Exercise brief >> Repeat exactly the lines that run from the start of the records below to the line with "See the picture below", including both of those lines but not the pictures.

Data in this exercise >>
____________
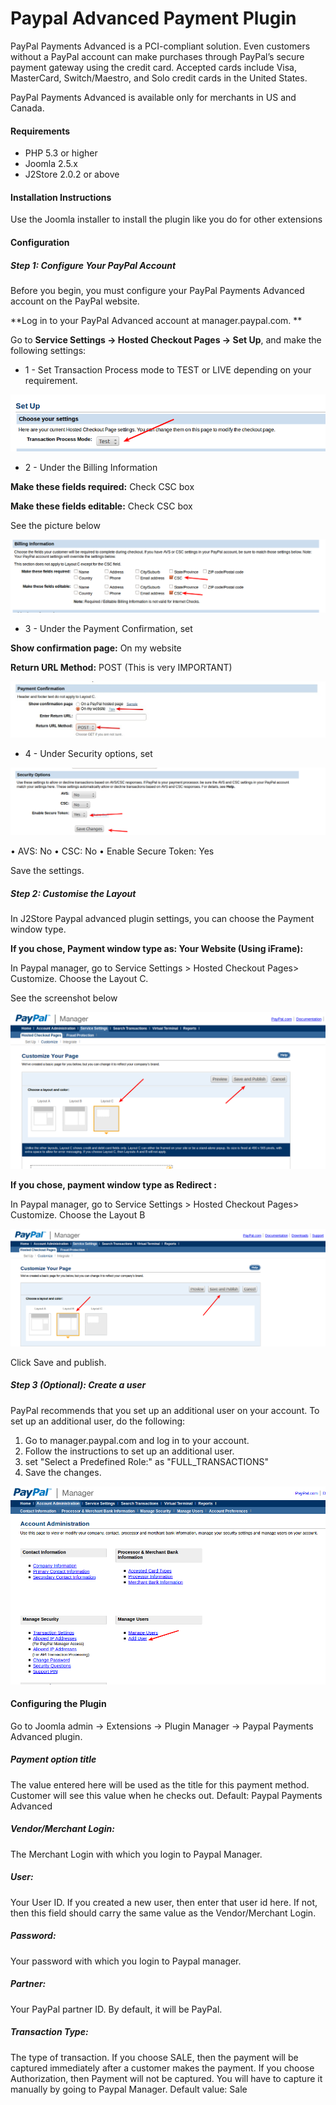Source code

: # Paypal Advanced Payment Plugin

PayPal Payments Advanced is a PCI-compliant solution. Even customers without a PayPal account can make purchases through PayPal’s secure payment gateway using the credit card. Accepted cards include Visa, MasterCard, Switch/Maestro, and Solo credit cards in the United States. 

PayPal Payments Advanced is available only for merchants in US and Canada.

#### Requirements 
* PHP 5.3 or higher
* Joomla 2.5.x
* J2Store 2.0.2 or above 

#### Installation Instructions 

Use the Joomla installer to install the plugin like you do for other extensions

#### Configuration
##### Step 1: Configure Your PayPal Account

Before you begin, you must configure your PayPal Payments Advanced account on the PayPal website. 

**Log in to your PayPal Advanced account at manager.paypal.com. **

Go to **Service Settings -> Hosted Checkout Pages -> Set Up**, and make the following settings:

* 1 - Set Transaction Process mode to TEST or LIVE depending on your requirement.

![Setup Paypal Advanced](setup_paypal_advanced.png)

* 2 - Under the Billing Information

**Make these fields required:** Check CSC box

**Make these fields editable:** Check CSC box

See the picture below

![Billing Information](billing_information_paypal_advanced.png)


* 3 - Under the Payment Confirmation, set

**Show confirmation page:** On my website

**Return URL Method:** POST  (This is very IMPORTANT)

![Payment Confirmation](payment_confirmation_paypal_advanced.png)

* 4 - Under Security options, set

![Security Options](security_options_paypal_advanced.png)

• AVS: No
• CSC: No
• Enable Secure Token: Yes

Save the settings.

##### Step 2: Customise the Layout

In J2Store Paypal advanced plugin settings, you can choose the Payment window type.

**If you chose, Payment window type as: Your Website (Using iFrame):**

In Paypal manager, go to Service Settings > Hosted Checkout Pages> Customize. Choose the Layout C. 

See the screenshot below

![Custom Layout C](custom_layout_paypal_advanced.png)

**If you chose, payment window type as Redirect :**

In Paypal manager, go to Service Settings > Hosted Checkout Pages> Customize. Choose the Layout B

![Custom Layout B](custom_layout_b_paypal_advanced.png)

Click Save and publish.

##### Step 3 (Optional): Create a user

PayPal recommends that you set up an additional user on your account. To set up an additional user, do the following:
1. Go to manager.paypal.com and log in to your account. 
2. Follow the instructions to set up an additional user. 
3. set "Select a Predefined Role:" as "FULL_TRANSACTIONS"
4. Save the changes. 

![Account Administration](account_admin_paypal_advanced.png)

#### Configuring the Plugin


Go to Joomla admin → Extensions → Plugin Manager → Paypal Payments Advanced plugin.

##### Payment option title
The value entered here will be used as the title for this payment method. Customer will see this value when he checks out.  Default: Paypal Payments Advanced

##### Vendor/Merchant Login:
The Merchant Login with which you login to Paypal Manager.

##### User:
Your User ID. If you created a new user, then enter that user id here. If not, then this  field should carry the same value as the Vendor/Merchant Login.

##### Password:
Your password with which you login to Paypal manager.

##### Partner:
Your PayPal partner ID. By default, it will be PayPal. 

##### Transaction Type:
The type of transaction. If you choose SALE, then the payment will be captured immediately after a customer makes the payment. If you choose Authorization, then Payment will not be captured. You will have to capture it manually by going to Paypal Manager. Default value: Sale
____________
Task output >>
Source code

: # Paypal Advanced Payment Plugin

PayPal Payments Advanced is a PCI-compliant solution. Even customers without a PayPal account can make purchases through PayPal’s secure payment gateway using the credit card. Accepted cards include Visa, MasterCard, Switch/Maestro, and Solo credit cards in the United States. 

PayPal Payments Advanced is available only for merchants in US and Canada.

#### Requirements 
* PHP 5.3 or higher
* Joomla 2.5.x
* J2Store 2.0.2 or above 

#### Installation Instructions 

Use the Joomla installer to install the plugin like you do for other extensions

#### Configuration
##### Step 1: Configure Your PayPal Account

Before you begin, you must configure your PayPal Payments Advanced account on the PayPal website. 

**Log in to your PayPal Advanced account at manager.paypal.com. **

Go to **Service Settings -> Hosted Checkout Pages -> Set Up**, and make the following settings:

* 1 - Set Transaction Process mode to TEST or LIVE depending on your requirement.

![Setup Paypal Advanced](setup_paypal_advanced.png)

* 2 - Under the Billing Information

**Make these fields required:** Check CSC box

**Make these fields editable:** Check CSC box

See the picture below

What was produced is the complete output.